Archived Story

Back to where they once belonged

Published 10:02pm Thursday, September 13, 2012

It’s a beautiful day in Washington. The sky is the cerulean blue that can only be found on clear September days; the sun is bright. Perhaps you’ve lived in this wonderful waterfront town your entire life or just a few years. Maybe this is the first time you’ve ever visited. Regardless, the beauty of the day naturally draws you down to the waterfront, one of the few places in the area where anyone and everyone has access to the water.
As you walk down Gladden Street, the spicy smell of Bill’s Hot Dogs draws you in. On a whim, you pick up a hot dog and a Coke then make your way down to the waterfront. Only, there’s a problem: it’s too hot to sit in the late summer sun, and, strangely enough, the rare bit of shade on the waterfront is where the picnic tables used to be.
Now, in order to get your view of the water and eat your hot dog, too, you sit on one of the many waterfront benches. And you start to sweat, roasting in the sun. And the ice in your Coke melts immediately. And you drip mustard and chili all over your shirt because you don’t have a table. End result: you leave, disgusted, annoyed, sweaty and sunburned.
Doesn’t really make you want to go back, does it?
Last week, officials at the City of Washington’s Parks and Recreation Department explained why they removed the picnic tables from their place of pride beneath the trees on the west end of Stewart Parkway: boat owners in long-term dockage complaining about seagull poop (from people feeding the birds lunch leftovers) and kids amassing there at night (and how they sometimes felt threatened).
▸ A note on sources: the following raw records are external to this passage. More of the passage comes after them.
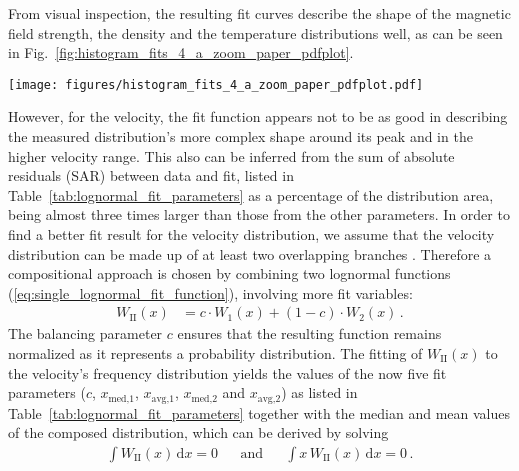 \documentclass[]{aa}
\begin{document}
        From visual inspection, the resulting fit curves describe the shape of the magnetic field strength, the density and the temperature distributions well, as can be seen in Fig.~\ref{fig:histogram_fits_4_a_zoom_paper_pdfplot}.
        \begin{figure*}
                \texttt{[image: figures/histogram\_fits\_4\_a\_zoom\_paper\_pdfplot.pdf]}
                \caption{Frequency distributions of the four solar-wind parameters and their lognormal fits derived from the hourly OMNI data set. The histograms have bins of \SI{0.5}{\nT}, \SI{10}{\km\per\s}, \SI{1}{\per\cm\cubed} and \SI{10000}{\K}. The fits' median and mean values are indicated as well. The insets show zoomed-in views of the high-value tails of the distributions.}
                \label{fig:histogram_fits_4_a_zoom_paper_pdfplot}
        \end{figure*}
        However, for the velocity, the fit function appears not to be as good in describing the measured distribution’s more complex shape around its peak and in the higher velocity range. This also can be inferred from the sum of absolute residuals (SAR) between data and fit, listed in Table~\ref{tab:lognormal_fit_parameters} as a percentage of the distribution area, being almost three times larger than those from the other parameters.
        In order to find a better fit result for the velocity distribution, we assume that the velocity distribution can be made up of at least two overlapping branches \citep{McGregor2011b}. Therefore a compositional approach  is chosen by combining two lognormal functions (\ref{eq:single_lognormal_fit_function}), involving more fit variables:
        \begin{align}
                W_\text{II}(x) &= c \cdot W_1(x) + (1 -c) \cdot W_2(x)\,.       \label{eq:double_lognormal_fit_function}
        \end{align}
        The balancing parameter $c$ ensures that the resulting function remains normalized as it represents a probability distribution.
        The fitting of $W_\text{II}(x)$ to the velocity's frequency distribution yields the values of the now five fit parameters ($c$, $x_\text{med,1}$, $x_\text{avg,1}$, $x_\text{med,2}$ and $x_\text{avg,2}$) as listed in Table~\ref{tab:lognormal_fit_parameters} together with the median and mean values of the composed distribution, which can be derived by solving
        \begin{align}
                \int W_\text{II}(x)\,\text{d}x = 0      &       &\text{and}     &       &\int x\,W_\text{II}(x)\,\text{d}x = 0        \,.
        \end{align}
\end{document}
Parks and Rec also wanted to let the grass grow back in the area because it had worn away.
But Parks and Rec forgot one thing: to ask what the people who visit the waterfront wanted.
Rather than enforcing city ordinances to prevent people from feeding the seagulls and requesting more police presence to disperse the kids (not gangs) hanging out on the waterfront; rather than move the tables a few yards to let the grass grow back in the area beneath them and rather than ask themselves if moving the tables was best for residents, tourists and boaters, they decided to rid themselves of the problem altogether.
They took the path of least resistance when they removed the tables. And in trying to please a few, they’ve displeased many more. The waterfront is arguably Washington’s major attraction, and it should be seen through that filter rather than one of convenience.
Put the picnic tables back where they belong so everyone can enjoy the water.